The main lesson so far has been what many investors, traders and gamblers all tell you. Manage your losses and the winners take care of themselves.
Bad things happen. Unless your mind is in la la labd.
Let’s bring in a bit of pop psychology, Steve.
Why don’t you make a pre-requisite for members to download a copy of your latest update for them to advise their satisfaction with your fund to date, across any number of measures of your choice.
Altho I am not a member, I also suggest that you disclose edited snippets of your updates (if not been done already) for the public to get a sample of your style, and disclosing recent matters as they were, stains and all, to signed in members only.

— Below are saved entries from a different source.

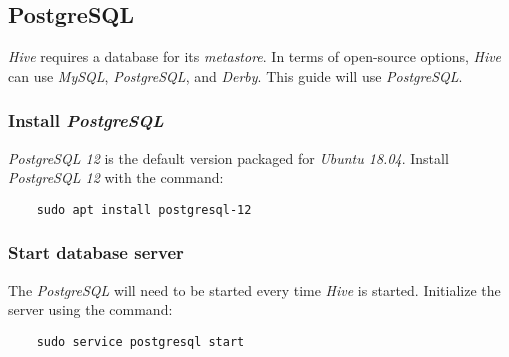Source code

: \documentclass{article}
\begin{document}
  \subsection{PostgreSQL}
  \label{subsec:postgres}
  \emph{Hive} requires a database for its \emph{metastore}. In terms of open-source options, \emph{Hive} can use
  \emph{MySQL}, \emph{PostgreSQL}, and \emph{Derby}. This guide will use \emph{PostgreSQL}.

    \subsubsection{Install \emph{PostgreSQL}}
    \emph{PostgreSQL 12} is the default version packaged for \emph{Ubuntu 18.04}. Install
    \emph{PostgreSQL 12} with the command:
    \begin{verbatim}
    sudo apt install postgresql-12
    \end{verbatim}

    \subsubsection{Start database server}
    \label{subsec:pgsstart}
    The \emph{PostgreSQL} will need to be started every time \emph{Hive} is started. Initialize the
    server using the command:
    \begin{verbatim}
    sudo service postgresql start
    \end{verbatim}
\end{document}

I wonder if you feel the negative comments more than the positive ones. You probably got twice as many positive as negative comments for your outperformance. Yet you feel the negative ones more. Sound familiar ?
please keep up the awesome work of full disclosure!
Remain the point of difference, the contrarian approach is the point of difference which marks the II name
Provided you decide to keep the openness I will shortly become an investor – I have been watching and assessing for a while – and this event, for some reason, has had a psotive impact on my confidence in investing.
As most others have said keep up the honest open disclosure and dont worry about the small numbers of complaints. Just wondering why do you want to get to $150M invested?
I assume the $150m is the amount required to make the fund viable as a business – or at least sufficiently profitable for Steve to consider it worth his while.
Comment while you’re looking to grow beyond the II family. The first info page on the fund (http://www.iifunds.com.au/value-fund) has this as the second sentence:
“The Value Fund was set up to provide members of Intelligent Investor with access to smaller, more complicated opportunities than those available in the newsletter.”
It’s true, but if I’m not an II member it makes me question whether this fund is meant for me. Probably not your aim.
On disclosure: keep it up. Use it as a point of difference.